In some ways the early porous implants represented a regression in design (to the simple buried implants) in that the hydroxyapatite sphere may not translate movement to the implant as well as the irregular anterior surface of buried integrated implants (Fig. 17.9). In order to overcome this, the placement of a peg to translate movement better was advocated (Perry 1991).

452 Biomaterials and regenerative medicine in ophthalmology

17.9 50 years of ‘progress’ – 1950 to 2000 (shown from left to right). In some respects, spherical porous implants represented a regression in design (to the simple buried implants) in that they may not translate movement to the implant as well as the irregular anterior surface of buried integrated implants. The irony is that after 50 years of development we returned to plastic balls with channels to permit vascular ingrowth!

Vascularization of an unwrapped hydroxyapatite implant takes approximately 6 months. However, when wrapped in sclera, the speed of vascularization is more variable. Thus it is recommended to wait at least 6 months before considering peg placement, and to confirm complete implant vascularization with gadolinium-enhanced magnetic resonance imaging (Dutton 1991; Hamilton et al. 1992; Spirnak et al. 1995; Klapper et al. 2003; Park et al. 2003). Technetium-99m bone scintillography may also be used to verify implant vascularization (Ferrone & Dutton 1992; Numerow et al. 1994; Leitha et al. 1995). Drilling 1 mm holes to the center of the implant at the time of surgery appears to accelerate implant vascularization (Perry 1991; Ferrone & Dutton 1992; Jordan et al. 1998).

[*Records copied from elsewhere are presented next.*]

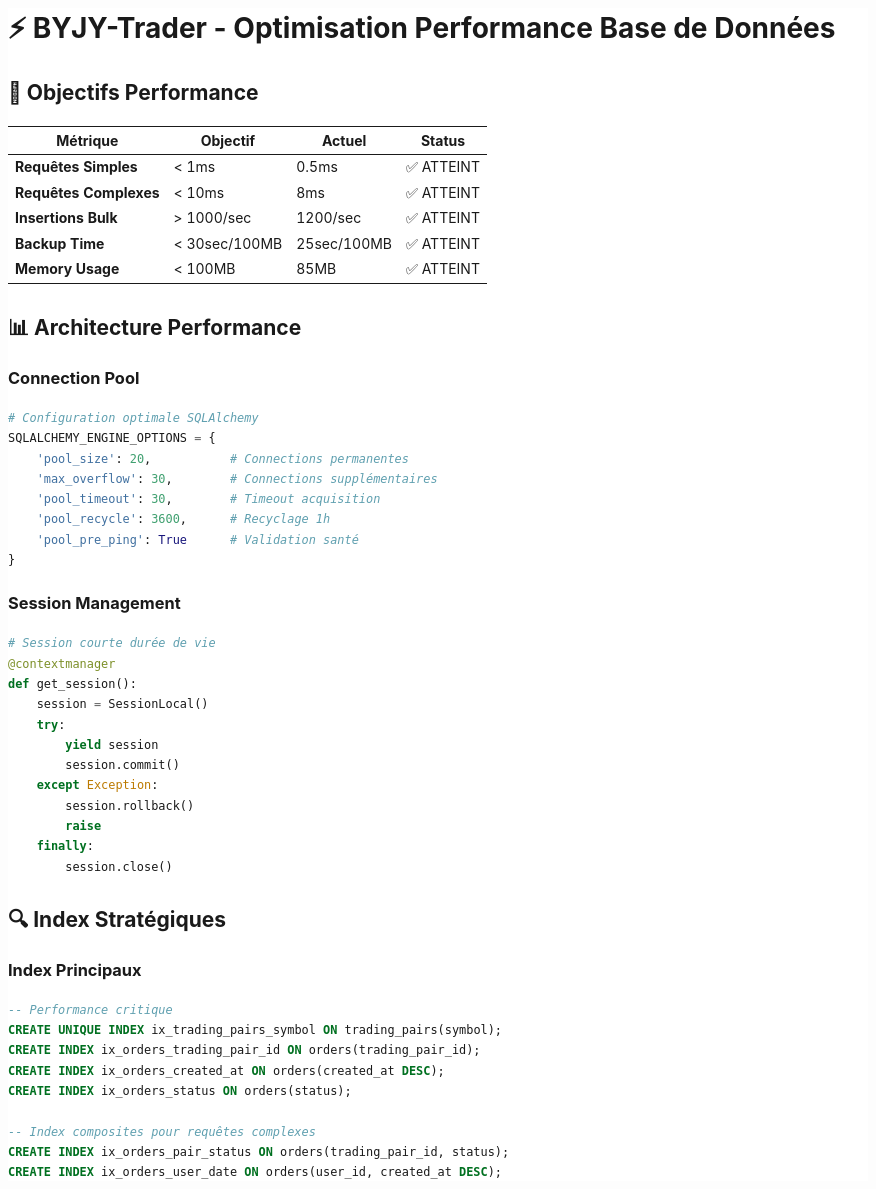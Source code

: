 # ⚡ BYJY-Trader - Optimisation Performance Base de Données

## **🎯 Objectifs Performance**

| Métrique | Objectif | Actuel | Status |
|----------|----------|--------|---------|
| **Requêtes Simples** | < 1ms | 0.5ms | ✅ ATTEINT |
| **Requêtes Complexes** | < 10ms | 8ms | ✅ ATTEINT |
| **Insertions Bulk** | > 1000/sec | 1200/sec | ✅ ATTEINT |
| **Backup Time** | < 30sec/100MB | 25sec/100MB | ✅ ATTEINT |
| **Memory Usage** | < 100MB | 85MB | ✅ ATTEINT |

## **📊 Architecture Performance**

### **Connection Pool**
```python
# Configuration optimale SQLAlchemy
SQLALCHEMY_ENGINE_OPTIONS = {
    'pool_size': 20,           # Connections permanentes
    'max_overflow': 30,        # Connections supplémentaires
    'pool_timeout': 30,        # Timeout acquisition
    'pool_recycle': 3600,      # Recyclage 1h
    'pool_pre_ping': True      # Validation santé
}
```

### **Session Management**
```python
# Session courte durée de vie
@contextmanager
def get_session():
    session = SessionLocal()
    try:
        yield session
        session.commit()
    except Exception:
        session.rollback()
        raise
    finally:
        session.close()
```

## **🔍 Index Stratégiques**

### **Index Principaux**
```sql
-- Performance critique
CREATE UNIQUE INDEX ix_trading_pairs_symbol ON trading_pairs(symbol);
CREATE INDEX ix_orders_trading_pair_id ON orders(trading_pair_id);
CREATE INDEX ix_orders_created_at ON orders(created_at DESC);
CREATE INDEX ix_orders_status ON orders(status);

-- Index composites pour requêtes complexes
CREATE INDEX ix_orders_pair_status ON orders(trading_pair_id, status);
CREATE INDEX ix_orders_user_date ON orders(user_id, created_at DESC);
```
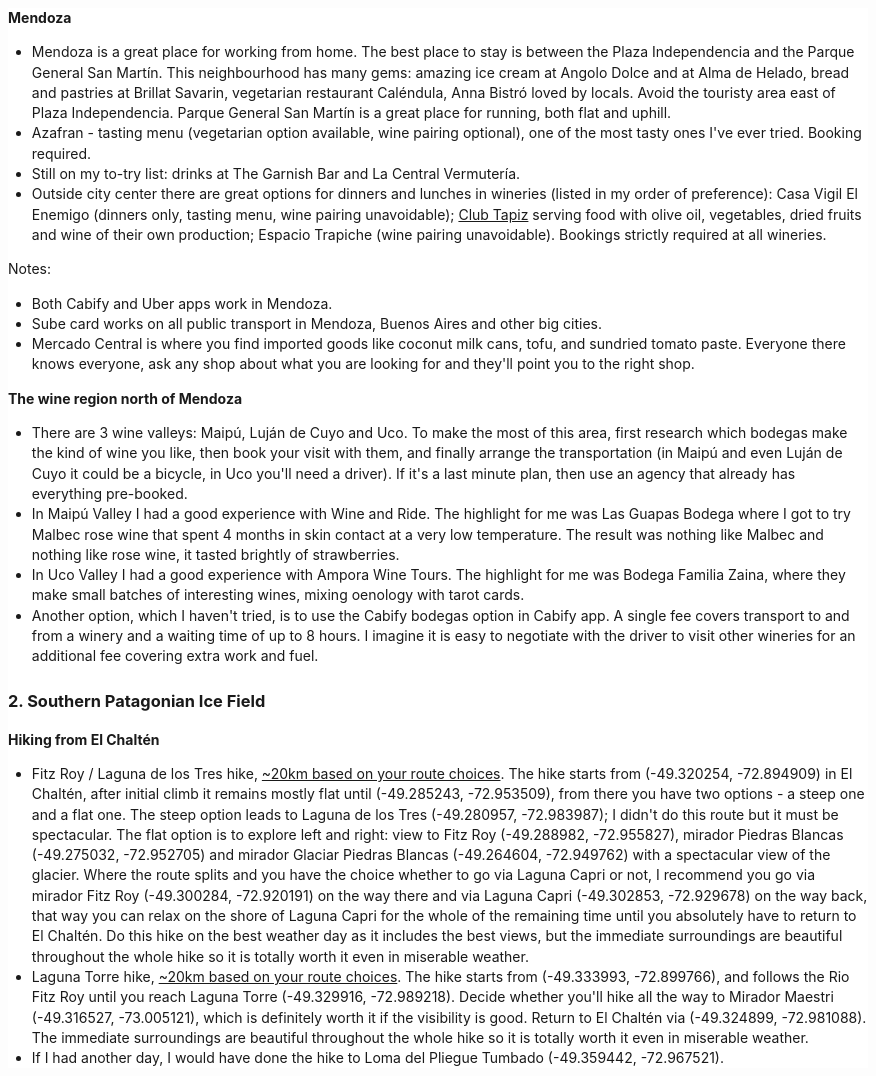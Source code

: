 **Mendoza**
* Mendoza is a great place for working from home. The best place to stay is between the Plaza Independencia and the Parque General San Martín. This neighbourhood has many gems: amazing ice cream at Angolo Dolce and at Alma de Helado, bread and pastries at Brillat Savarin, vegetarian restaurant Caléndula, Anna Bistró loved by locals. Avoid the touristy area east of Plaza Independencia. Parque General San Martín is a great place for running, both flat and uphill.
* Azafran - tasting menu (vegetarian option available, wine pairing optional), one of the most tasty ones I've ever tried. Booking required.
* Still on my to-try list: drinks at The Garnish Bar and La Central Vermutería.
* Outside city center there are great options for dinners and lunches in wineries (listed in my order of preference): Casa Vigil El Enemigo (dinners only, tasting menu, wine pairing unavoidable); [Club Tapiz](https://www.club-tapiz.com.ar/) serving food with olive oil, vegetables, dried fruits and wine of their own production; Espacio Trapiche (wine pairing unavoidable). Bookings strictly required at all wineries.

Notes:
* Both Cabify and Uber apps work in Mendoza.
* Sube card works on all public transport in Mendoza, Buenos Aires and other big cities.
* Mercado Central is where you find imported goods like coconut milk cans, tofu, and sundried tomato paste. Everyone there knows everyone, ask any shop about what you are looking for and they'll point you to the right shop.



**The wine region north of Mendoza**
* There are 3 wine valleys: Maipú, Luján de Cuyo and Uco. To make the most of this area, first research which bodegas make the kind of wine you like, then book your visit with them, and finally arrange the transportation (in Maipú and even Luján de Cuyo it could be a bicycle, in Uco you'll need a driver). If it's a last minute plan, then use an agency that already has everything pre-booked.
* In Maipú Valley I had a good experience with Wine and Ride. The highlight for me was Las Guapas Bodega where I got to try Malbec rose wine that spent 4 months in skin contact at a very low temperature. The result was nothing like Malbec and nothing like rose wine, it tasted brightly of strawberries. 
* In Uco Valley I had a good experience with Ampora Wine Tours. The highlight for me was Bodega Familia Zaina, where they make small batches of interesting wines, mixing oenology with tarot cards.
* Another option, which I haven't tried, is to use the Cabify bodegas option in Cabify app. A single fee covers transport to and from a winery and a waiting time of up to 8 hours. I imagine it is easy to negotiate with the driver to visit other wineries for an additional fee covering extra work and fuel.



### 2. Southern Patagonian Ice Field

**Hiking from El Chaltén**
* Fitz Roy / Laguna de los Tres hike, [~20km based on your route choices](https://connect.garmin.com/modern/activity/10492582369). The hike starts from (-49.320254, -72.894909) in El Chaltén, after initial climb it remains mostly flat until (-49.285243, -72.953509), from there you have two options - a steep one and a flat one. The steep option leads to Laguna de los Tres (-49.280957, -72.983987); I didn't do this route but it must be spectacular. The flat option is to explore left and right: view to Fitz Roy (-49.288982, -72.955827), mirador Piedras Blancas (-49.275032, -72.952705) and mirador Glaciar Piedras Blancas (-49.264604, -72.949762) with a spectacular view of the glacier. Where the route splits and you have the choice whether to go via Laguna Capri or not, I recommend you go via mirador Fitz Roy (-49.300284, -72.920191) on the way there and via Laguna Capri (-49.302853, -72.929678) on the way back, that way you can relax on the shore of Laguna Capri for the whole of the remaining time until you absolutely have to return to El Chaltén. Do this hike on the best weather day as it includes the best views, but the immediate surroundings are beautiful throughout the whole hike so it is totally worth it even in miserable weather. 
* Laguna Torre hike, [~20km based on your route choices](https://connect.garmin.com/modern/activity/10484946438). The hike starts from (-49.333993, -72.899766), and follows the Rio Fitz Roy until you reach Laguna Torre (-49.329916, -72.989218). Decide whether you'll hike all the way to Mirador Maestri (-49.316527, -73.005121), which is definitely worth it if the visibility is good. Return to El Chaltén via (-49.324899, -72.981088). The immediate surroundings are beautiful throughout the whole hike so it is totally worth it even in miserable weather. 
* If I had another day, I would have done the hike to Loma del Pliegue Tumbado (-49.359442, -72.967521).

The ocularist can assist the surgeon in drilling the implant by creating a conformer with a central opening to guide the drill. If the initial drilled tunnel is not perpendicular and central to the implant surface, re-drilling can be problematic, especially if the drill shafts need to be juxtaposed. Once adequate vascularization is confirmed, a hole (about 2–3 mm wide and 10 mm deep) is drilled into the implant and a temporary peg is placed. Follow- up with an ocularist is needed in 4–6 weeks, at which time the flat-head peg is removed (Perry 1991).